For every record, give an exact copy that has no pictures in it.

------ INFORMATION SHOWN ------

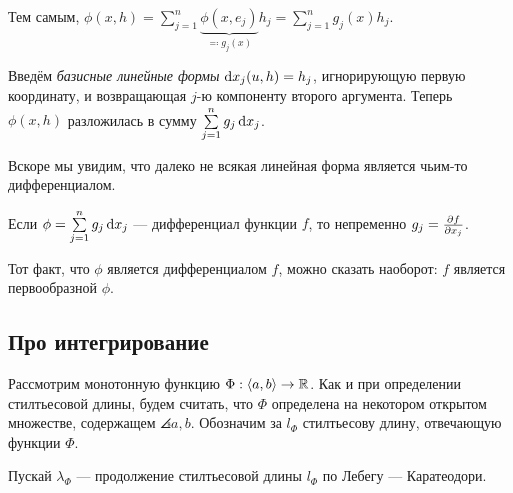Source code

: \documentclass[a4paper]{report}
\begin{document}
    Тем самым, $\phi(x, h) = \sum\limits_{j = 1}^{n}\underbrace{\phi(x, e_j)}_{\eqqcolon g_j(x)}h_j = \sum\limits_{j = 1}^{n}g_j(x)h_j$.

    Введём \emph{базисные линейные формы} $\operatorname{d}\! x_j(u, h) = h_j$, игнорирующую первую координату, и возвращающая $j$-ю компоненту второго аргумента.
    Теперь $\phi(x, h)$ разложилась в сумму $\sum\limits_{j = 1}^{n}g_j \operatorname{d}\! x_j$.

    Вскоре мы увидим, что далеко не всякая линейная форма является чьим-то дифференциалом.

    Если $\phi = \sum\limits_{j = 1}^{n} g_j\operatorname{d}\! x_j$ --- дифференциал функции $f$, то непременно $g_j = \frac{\partial f}{\partial x_j}$.

    Тот факт, что $\phi$ является дифференциалом $f$, можно сказать наоборот: $f$ является первообразной $\phi$.
    \subsection{Про интегрирование}
    Рассмотрим монотонную функцию $\Phi: \left\langle a, b\right\rangle \rightarrow \mathbb{R}$.
    Как и при определении стилтьесовой длины, будем считать, что $\Phi$ определена на некотором открытом множестве, содержащем $\angles{a, b}$.
    Обозначим за $l_\Phi$ стилтьесову длину, отвечающую функции $\Phi$.

     Пускай $\lambda_\Phi$ --- продолжение стилтьесовой длины $l_\Phi$ по Лебегу --- Каратеодори.
\end{document}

------

THE ANSWER -
Source code

: \documentclass[a4paper]{report}
\begin{document}
    Тем самым, $\phi(x, h) = \sum\limits_{j = 1}^{n}\underbrace{\phi(x, e_j)}_{\eqqcolon g_j(x)}h_j = \sum\limits_{j = 1}^{n}g_j(x)h_j$.

    Введём \emph{базисные линейные формы} $\operatorname{d}\! x_j(u, h) = h_j$, игнорирующую первую координату, и возвращающая $j$-ю компоненту второго аргумента.
    Теперь $\phi(x, h)$ разложилась в сумму $\sum\limits_{j = 1}^{n}g_j \operatorname{d}\! x_j$.

    Вскоре мы увидим, что далеко не всякая линейная форма является чьим-то дифференциалом.

    Если $\phi = \sum\limits_{j = 1}^{n} g_j\operatorname{d}\! x_j$ --- дифференциал функции $f$, то непременно $g_j = \frac{\partial f}{\partial x_j}$.

    Тот факт, что $\phi$ является дифференциалом $f$, можно сказать наоборот: $f$ является первообразной $\phi$.
    \subsection{Про интегрирование}
    Рассмотрим монотонную функцию $\Phi: \left\langle a, b\right\rangle \rightarrow \mathbb{R}$.
    Как и при определении стилтьесовой длины, будем считать, что $\Phi$ определена на некотором открытом множестве, содержащем $\angles{a, b}$.
    Обозначим за $l_\Phi$ стилтьесову длину, отвечающую функции $\Phi$.

     Пускай $\lambda_\Phi$ --- продолжение стилтьесовой длины $l_\Phi$ по Лебегу --- Каратеодори.
\end{document}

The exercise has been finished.